Aufsichtsrat und Vorstand präsentierten den Antrag in Einzelschritten (Immobilienkauf – Finanzierung des Kaufs – Konzept des Betriebs – Finanzierung des Betriebs). Nach jedem Schritt bat der Aufsichtsratvorsitzende um ein Stimmungsbild, mit den Farbkarten grün (dafür), weiß (na ja), rot (dagegen). So zeichnete sich auch Schritt für Schritt ab, dass der Gesamtantrag, der aus all den Schitten bestand, angenommen werden würde.
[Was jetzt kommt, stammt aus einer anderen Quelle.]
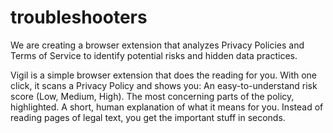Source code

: # troubleshooters
We are creating a browser extension that analyzes Privacy Policies and Terms of Service to identify potential risks and hidden data practices.

Vigil is a simple browser extension that does the reading for you. With one click, it scans a Privacy Policy and shows you:
An easy-to-understand risk score (Low, Medium, High).
The most concerning parts of the policy, highlighted.
A short, human explanation of what it means for you.
Instead of reading pages of legal text, you get the important stuff in seconds.
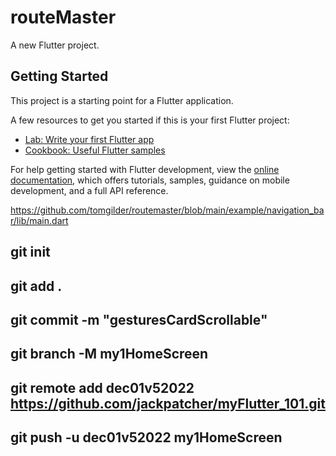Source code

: # routeMaster

A new Flutter project.

## Getting Started

This project is a starting point for a Flutter application.

A few resources to get you started if this is your first Flutter project:

- [Lab: Write your first Flutter app](https://docs.flutter.dev/get-started/codelab)
- [Cookbook: Useful Flutter samples](https://docs.flutter.dev/cookbook)

For help getting started with Flutter development, view the
[online documentation](https://docs.flutter.dev/), which offers tutorials,
samples, guidance on mobile development, and a full API reference.

https://github.com/tomgilder/routemaster/blob/main/example/navigation_bar/lib/main.dart


## git init
## git add .
## git commit -m "gesturesCardScrollable"  
## git branch -M my1HomeScreen
## git remote add dec01v52022 https://github.com/jackpatcher/myFlutter_101.git
## git push -u dec01v52022  my1HomeScreen

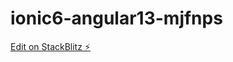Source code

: # ionic6-angular13-mjfnps

[Edit on StackBlitz ⚡️](https://stackblitz.com/edit/ionic6-angular13-mjfnps)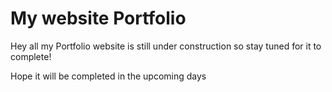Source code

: # My website Portfolio

Hey all my Portfolio website is still under construction so stay tuned for it to complete!

Hope it will be completed in the upcoming days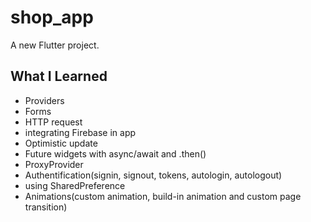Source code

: # shop_app

A new Flutter project.


## What I Learned
- Providers
- Forms
- HTTP request
- integrating Firebase in app 
- Optimistic update
- Future widgets with async/await and .then()
- ProxyProvider
- Authentification(signin, signout, tokens, autologin, autologout)
- using SharedPreference
- Animations(custom animation, build-in animation and custom page transition)
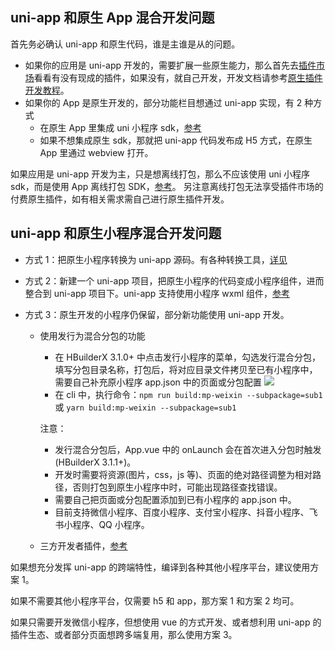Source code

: ## uni-app 和原生 App 混合开发问题

首先务必确认 uni-app 和原生代码，谁是主谁是从的问题。

- 如果你的应用是 uni-app 开发的，需要扩展一些原生能力，那么首先去[插件市场](https://ext.dcloud.net.cn/)看看有没有现成的插件，如果没有，就自己开发，开发文档请参考[原生插件开发教程](https://nativesupport.dcloud.net.cn/NativePlugin/README)。
- 如果你的 App 是原生开发的，部分功能栏目想通过 uni-app 实现，有 2 种方式
  - 在原生 App 里集成 uni 小程序 sdk，[参考](https://nativesupport.dcloud.net.cn/README)
  - 如果不想集成原生 sdk，那就把 uni-app 代码发布成 H5 方式，在原生 App 里通过 webview 打开。

如果应用是 uni-app 开发为主，只是想离线打包，那么不应该使用 uni 小程序 sdk，而是使用 App 离线打包 SDK，[参考](https://nativesupport.dcloud.net.cn/AppDocs/README)。
另注意离线打包无法享受插件市场的付费原生插件，如有相关需求需自己进行原生插件开发。

## uni-app 和原生小程序混合开发问题

- 方式 1：把原生小程序转换为 uni-app 源码。有各种转换工具，[详见](translate.md)
- 方式 2：新建一个 uni-app 项目，把原生小程序的代码变成小程序组件，进而整合到 uni-app 项目下。uni-app 支持使用小程序 wxml 组件，[参考](/tutorial/miniprogram-subject.md#小程序自定义组件支持)
- 方式 3：原生开发的小程序仍保留，部分新功能使用 uni-app 开发。

  - 使用发行为混合分包的功能

    - 在 HBuilderX 3.1.0+ 中点击发行小程序的菜单，勾选发行混合分包，填写分包目录名称，打包后，将对应目录文件拷贝至已有小程序中，需要自己补充原小程序 app.json 中的页面或分包配置
      ![](https://qiniu-web-assets.dcloud.net.cn/unidoc/zh/mp-weixin-hybrid.jpg)
    - 在 cli 中，执行命令：`npm run build:mp-weixin --subpackage=sub1` 或 `yarn build:mp-weixin --subpackage=sub1`

    注意：

    - 发行混合分包后，App.vue 中的 onLaunch 会在首次进入分包时触发(HBuilderX 3.1.1+)。
    - 开发时需要将资源(图片，css，js 等)、页面的绝对路径调整为相对路径，否则打包到原生小程序中时，可能出现路径查找错误。
    - 需要自己把页面或分包配置添加到已有小程序的 app.json 中。
    - 目前支持微信小程序、百度小程序、支付宝小程序、抖音小程序、飞书小程序、QQ 小程序。

  - 三方开发者插件，[参考](https://ext.dcloud.net.cn/plugin?id=1560)

如果想充分发挥 uni-app 的跨端特性，编译到各种其他小程序平台，建议使用方案 1。

如果不需要其他小程序平台，仅需要 h5 和 app，那方案 1 和方案 2 均可。

如果只需要开发微信小程序，但想使用 vue 的方式开发、或者想利用 uni-app 的插件生态、或者部分页面想跨多端复用，那么使用方案 3。
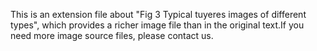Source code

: This is an extension file about "Fig 3  Typical tuyeres images of different types", which provides a richer image file than in the original text.If you need more image source files, please contact us.
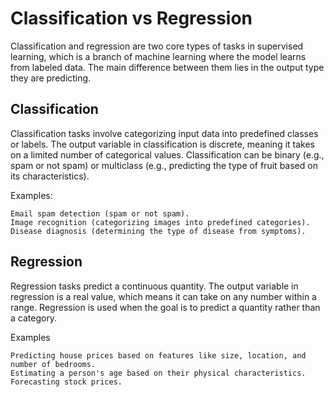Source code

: # Classification vs Regression

Classification and regression are two core types of tasks in supervised learning, which is a branch of machine learning where the model learns from labeled data. The main difference between them lies in the output type they are predicting.

## Classification

Classification tasks involve categorizing input data into predefined classes or labels. The output variable in classification is discrete, meaning it takes on a limited number of categorical values. Classification can be binary (e.g., spam or not spam) or multiclass (e.g., predicting the type of fruit based on its characteristics).

Examples:

    Email spam detection (spam or not spam).
    Image recognition (categorizing images into predefined categories).
    Disease diagnosis (determining the type of disease from symptoms).

## Regression

Regression tasks predict a continuous quantity. The output variable in regression is a real value, which means it can take on any number within a range. Regression is used when the goal is to predict a quantity rather than a category.

Examples

    Predicting house prices based on features like size, location, and number of bedrooms.
    Estimating a person's age based on their physical characteristics.
    Forecasting stock prices.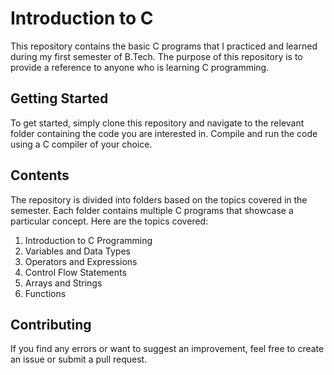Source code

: # Introduction to C
This repository contains the basic C programs that I practiced and learned during my first semester of B.Tech. The purpose of this repository is to provide a reference to anyone who is learning C programming.

## Getting Started
To get started, simply clone this repository and navigate to the relevant folder containing the code you are interested in. Compile and run the code using a C compiler of your choice.

## Contents
The repository is divided into folders based on the topics covered in the semester. Each folder contains multiple C programs that showcase a particular concept. Here are the topics covered:

1. Introduction to C Programming
2. Variables and Data Types
3. Operators and Expressions
4. Control Flow Statements
5. Arrays and Strings
6. Functions

## Contributing
If you find any errors or want to suggest an improvement, feel free to create an issue or submit a pull request.
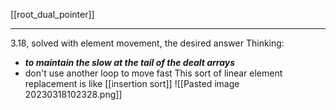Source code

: [[root_dual_pointer]]
****
3.18, solved with element movement, the desired answer
Thinking: 
- **_to maintain the slow at the tail of the dealt arrays_**
- don't use another loop to move fast
This sort of linear element replacement is like [[insertion sort]]
![[Pasted image 20230318102328.png]]
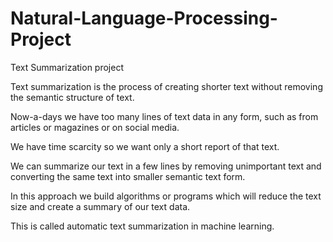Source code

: # Natural-Language-Processing-Project
Text Summarization project

Text summarization is the process of creating shorter text without
removing the semantic structure of text.

Now-a-days we have too many lines of text data in any form, such as
from articles or magazines or on social media.

We have time scarcity so we want only a short report of that text.

We can summarize our text in a few lines by removing unimportant
text and converting the same text into smaller semantic text form.

In this approach we build algorithms or programs which will reduce
the text size and create a summary of our text data.

This is called automatic text summarization in machine learning.
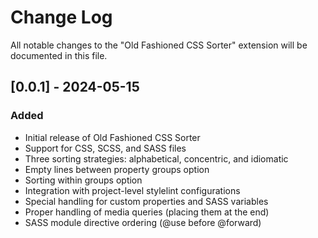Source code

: # Change Log

All notable changes to the "Old Fashioned CSS Sorter" extension will be documented in this file.

## [0.0.1] - 2024-05-15

### Added
- Initial release of Old Fashioned CSS Sorter
- Support for CSS, SCSS, and SASS files
- Three sorting strategies: alphabetical, concentric, and idiomatic
- Empty lines between property groups option
- Sorting within groups option
- Integration with project-level stylelint configurations
- Special handling for custom properties and SASS variables
- Proper handling of media queries (placing them at the end)
- SASS module directive ordering (@use before @forward)
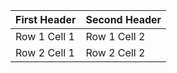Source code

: | First Header  | Second Header |
| :------------ | :------------ |
| Row 1 Cell 1  | Row 1 Cell 2  |
| Row 2 Cell 1  | Row 2 Cell 2  |
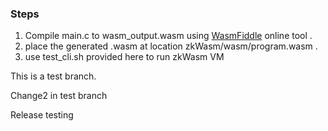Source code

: ### Steps 

1. Compile main.c to wasm_output.wasm using [WasmFiddle](https://wasdk.github.io/WasmFiddle/) online tool . 
2. place the generated .wasm at location zkWasm/wasm/program.wasm .
3. use test_cli.sh provided here to run zkWasm VM

This is a test branch. 

Change2  in test branch

Release testing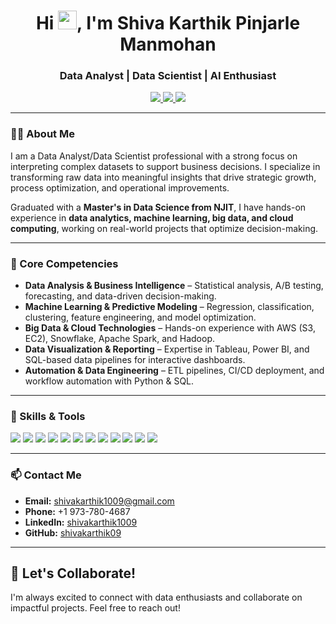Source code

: <h1 align="center">Hi <img src="https://media.giphy.com/media/hvRJCLFzcasrR4ia7z/giphy.gif" width="30px"/>, I'm Shiva Karthik Pinjarle Manmohan</h1>
<h3 align="center">Data Analyst | Data Scientist | AI Enthusiast</h3>

<p align="center">
  <a href="mailto:shivakarthik1009@gmail.com">
    <img src="https://img.shields.io/badge/Email-shivakarthik1009@gmail.com-informational?style=flat&logo=gmail&logoColor=white&color=red" />
  </a>
  <a href="tel:+19737804687">
    <img src="https://img.shields.io/badge/Phone-%2B19737804687-informational?style=flat&logo=phone&logoColor=white&color=blue" />
  </a>
  <a href="https://www.linkedin.com/in/shivakarthik1009/">
    <img src="https://img.shields.io/badge/LinkedIn-Shiva%20Karthik%20Pinjarle%20Manmohan-blue?style=flat&logo=linkedin" />
  </a>
</p>

---

### 👨‍💻 About Me  

I am a Data Analyst/Data Scientist professional with a strong focus on interpreting complex datasets to support business decisions. I specialize in transforming raw data into meaningful insights that drive strategic growth, process optimization, and operational improvements.  

Graduated with a **Master's in Data Science from NJIT**, I have hands-on experience in **data analytics, machine learning, big data, and cloud computing**, working on real-world projects that optimize decision-making.

---

### 🌟 Core Competencies  

- **Data Analysis & Business Intelligence** – Statistical analysis, A/B testing, forecasting, and data-driven decision-making.  
- **Machine Learning & Predictive Modeling** – Regression, classification, clustering, feature engineering, and model optimization.  
- **Big Data & Cloud Technologies** – Hands-on experience with AWS (S3, EC2), Snowflake, Apache Spark, and Hadoop.  
- **Data Visualization & Reporting** – Expertise in Tableau, Power BI, and SQL-based data pipelines for interactive dashboards.  
- **Automation & Data Engineering** – ETL pipelines, CI/CD deployment, and workflow automation with Python & SQL.  

---

### 🔧 Skills & Tools  

<p align="left">
  <img src="https://img.shields.io/badge/-Python-3776AB?style=flat&logo=python&logoColor=white" />
  <img src="https://img.shields.io/badge/-SQL-4479A1?style=flat&logo=postgresql&logoColor=white" />
  <img src="https://img.shields.io/badge/-Tableau-E97627?style=flat&logo=tableau&logoColor=white" />
  <img src="https://img.shields.io/badge/-Power%20BI-F2C811?style=flat&logo=powerbi&logoColor=black" />
  <img src="https://img.shields.io/badge/-AWS-232F3E?style=flat&logo=amazonaws&logoColor=white" />
  <img src="https://img.shields.io/badge/-Snowflake-29B5E8?style=flat&logo=snowflake&logoColor=white" />
  <img src="https://img.shields.io/badge/-Apache%20Spark-FDEE21?style=flat&logo=apachespark&logoColor=black" />
  <img src="https://img.shields.io/badge/-Hadoop-66CCFF?style=flat&logo=apachehadoop&logoColor=black" />
  <img src="https://img.shields.io/badge/-Pandas-150458?style=flat&logo=pandas&logoColor=white" />
  <img src="https://img.shields.io/badge/-Numpy-013243?style=flat&logo=numpy&logoColor=white" />
  <img src="https://img.shields.io/badge/-MLflow-0194E2?style=flat&logo=mlflow&logoColor=white" />
  <img src="https://img.shields.io/badge/-Docker-2496ED?style=flat&logo=docker&logoColor=white" />
</p>

---

### 📫 Contact Me  

- **Email:** [shivakarthik1009@gmail.com](mailto:shivakarthik1009@gmail.com)  
- **Phone:** +1 973-780-4687  
- **LinkedIn:** [shivakarthik1009](https://www.linkedin.com/in/shivakarthik1009/)  
- **GitHub:** [shivakarthik09](https://github.com/shivakarthik09)  

---

## 🤝 Let's Collaborate!  

I'm always excited to connect with data enthusiasts and collaborate on impactful projects. Feel free to reach out!
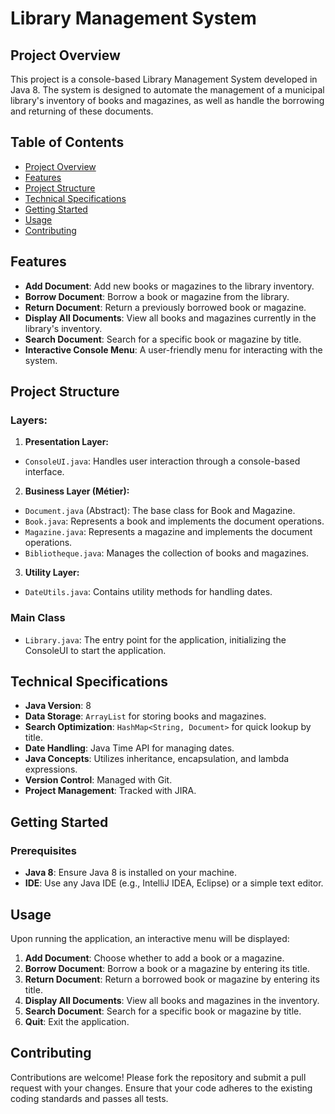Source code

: # Library Management System

## Project Overview

This project is a console-based Library Management System developed in Java 8. The system is designed to automate the management of a municipal library's inventory of books and magazines, as well as handle the borrowing and returning of these documents.

## Table of Contents

- [Project Overview](#project-overview)
- [Features](#features)
- [Project Structure](#project-structure)
- [Technical Specifications](#technical-specifications)
- [Getting Started](#getting-started)
- [Usage](#usage)
- [Contributing](#contributing)

## Features

- **Add Document**: Add new books or magazines to the library inventory.
- **Borrow Document**: Borrow a book or magazine from the library.
- **Return Document**: Return a previously borrowed book or magazine.
- **Display All Documents**: View all books and magazines currently in the library's inventory.
- **Search Document**: Search for a specific book or magazine by title.
- **Interactive Console Menu**: A user-friendly menu for interacting with the system.

## Project Structure

### Layers:

1. **Presentation Layer:**
  - `ConsoleUI.java`: Handles user interaction through a console-based interface.

2. **Business Layer (Métier):**
  - `Document.java` (Abstract): The base class for Book and Magazine.
  - `Book.java`: Represents a book and implements the document operations.
  - `Magazine.java`: Represents a magazine and implements the document operations.
  - `Bibliotheque.java`: Manages the collection of books and magazines.

3. **Utility Layer:**
  - `DateUtils.java`: Contains utility methods for handling dates.

### Main Class

- `Library.java`: The entry point for the application, initializing the ConsoleUI to start the application.

## Technical Specifications

- **Java Version**: 8
- **Data Storage**: `ArrayList` for storing books and magazines.
- **Search Optimization**: `HashMap<String, Document>` for quick lookup by title.
- **Date Handling**: Java Time API for managing dates.
- **Java Concepts**: Utilizes inheritance, encapsulation, and lambda expressions.
- **Version Control**: Managed with Git.
- **Project Management**: Tracked with JIRA.

## Getting Started

### Prerequisites

- **Java 8**: Ensure Java 8 is installed on your machine.
- **IDE**: Use any Java IDE (e.g., IntelliJ IDEA, Eclipse) or a simple text editor.

## Usage

Upon running the application, an interactive menu will be displayed:

1. **Add Document**: Choose whether to add a book or a magazine.
2. **Borrow Document**: Borrow a book or a magazine by entering its title.
3. **Return Document**: Return a borrowed book or magazine by entering its title.
4. **Display All Documents**: View all books and magazines in the inventory.
5. **Search Document**: Search for a specific book or magazine by title.
6. **Quit**: Exit the application.

## Contributing

Contributions are welcome! Please fork the repository and submit a pull request with your changes. Ensure that your code adheres to the existing coding standards and passes all tests.
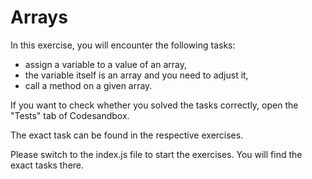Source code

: # Arrays

In this exercise, you will encounter the following tasks:

- assign a variable to a value of an array,
- the variable itself is an array and you need to adjust it,
- call a method on a given array.

If you want to check whether you solved the tasks correctly, open the "Tests" tab of Codesandbox.

The exact task can be found in the respective exercises.

Please switch to the index.js file to start the exercises. You will find the exact tasks there.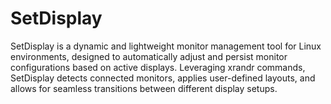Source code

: # SetDisplay
SetDisplay is a dynamic and lightweight monitor management tool for Linux environments, designed to automatically adjust and persist monitor configurations based on active displays. Leveraging xrandr commands, SetDisplay detects connected monitors, applies user-defined layouts, and allows for seamless transitions between different display setups.

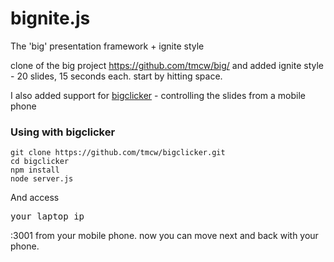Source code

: # bignite.js

The 'big' presentation framework + ignite style 

clone of the big project https://github.com/tmcw/big/ and added ignite style - 20 slides, 15 seconds each. 
start by hitting space.

I also added support for [bigclicker](https://github.com/tmcw/bigclicker) - controlling the slides from a mobile phone

### Using with bigclicker

    git clone https://github.com/tmcw/bigclicker.git
    cd bigclicker
    npm install
    node server.js

And access <pre>your laptop ip</pre>:3001 from your mobile phone. now you can move next and back with your phone.
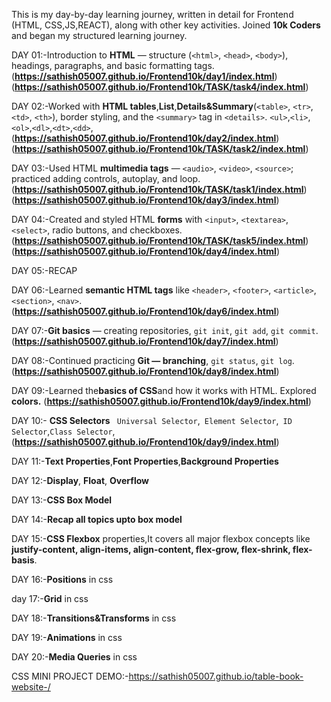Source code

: This is my day-by-day learning journey, written in detail for Frontend (HTML, CSS,JS,REACT), along with other key activities.
Joined **10k Coders** and began my structured learning journey.

DAY 01:-Introduction to **HTML** — structure (`<html>`, `<head>`, `<body>`), headings, paragraphs, and basic formatting tags.  
(**https://sathish05007.github.io/Frontend10k/day1/index.html**)
(**https://sathish05007.github.io/Frontend10k/TASK/task4/index.html**)

DAY 02:-Worked with **HTML tables**,**List**,**Details&Summary**(`<table>`, `<tr>`, `<td>`, `<th>`), border styling, and the `<summary>` tag in `<details>`. `<ul>`,`<li>`,`<ol>`,`<dl>`,`<dt>`,`<dd>`,
(**https://sathish05007.github.io/Frontend10k/day2/index.html**)
(**https://sathish05007.github.io/Frontend10k/TASK/task2/index.html**)

DAY 03:-Used HTML **multimedia tags** — `<audio>`, `<video>`, `<source>`; practiced adding controls, autoplay, and loop.(**https://sathish05007.github.io/Frontend10k/TASK/task1/index.html**) 
(**https://sathish05007.github.io/Frontend10k/day3/index.html**)

DAY 04:-Created and styled HTML **forms** with `<input>`, `<textarea>`, `<select>`, radio buttons, and checkboxes. (**https://sathish05007.github.io/Frontend10k/TASK/task5/index.html**)
(**https://sathish05007.github.io/Frontend10k/day4/index.html**)

DAY 05:-RECAP

DAY 06:-Learned **semantic HTML tags** like `<header>`, `<footer>`, `<article>`, `<section>`, `<nav>`.  
(**https://sathish05007.github.io/Frontend10k/day6/index.html**)

DAY 07:-**Git basics** — creating repositories, `git init`, `git add`, `git commit`. 
(**https://sathish05007.github.io/Frontend10k/day7/index.html**)

DAY 08:-Continued practicing **Git — branching**, `git status`, `git log`. 
(**https://sathish05007.github.io/Frontend10k/day8/index.html**)

DAY 09:-Learned the**basics of CSS**and how it works with HTML. 
Explored **colors.**
(**https://sathish05007.github.io/Frontend10k/day9/index.html**)

DAY 10:- **CSS Selectors** ` Universal Selector`,` Element Selector`,` ID Selector`,`Class Selector`,(**https://sathish05007.github.io/Frontend10k/day9/index.html**)

DAY 11:-**Text Properties**,**Font Properties**,**Background Properties**

DAY 12:-**Display**, **Float**, **Overflow**

DAY 13:-**CSS Box Model**

DAY 14:-**Recap all topics upto box model**

DAY 15:-**CSS Flexbox** properties,It covers all major flexbox concepts like **justify-content, align-items, align-content, flex-grow, flex-shrink, flex-basis**.

DAY 16:-**Positions** in css

day 17:-**Grid** in css

DAY 18:-**Transitions&Transforms** in css

DAY 19:-**Animations** in css

DAY 20:-**Media Queries** in css

CSS MINI PROJECT DEMO:-https://sathish05007.github.io/table-book-website-/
Tatsächlich hatten mich die politischen Ergebnisse der vergangenen Monate verunsichert. Als es hieß, dass sich unerwartet viele Menschen zur Generalversammlung angemeldet hätten (es waren 250, ein Viertel aller Genossenschaftlerinnen und Genossenschaftler), reagierte ich nicht sofort mit Freude – ich fürchtete, dass sich jetzt, kurz vor knapp, die Gegner und Gegnerinnen zeigen würden (und nicht schon auf den 20 Infoveranstaltungen und Besichtigungen der Baumschule in den vergangenen Monaten). Zumal nicht mal die Hälfte der Mitglieder weitere Genossenschaftsanteile (à 150 Euro) für eben diesen Kauf gezeichnet hatten – und das, wo doch die eigene Gärtnerei das erklärte Ziel des Kartoffelkombinats war und ist.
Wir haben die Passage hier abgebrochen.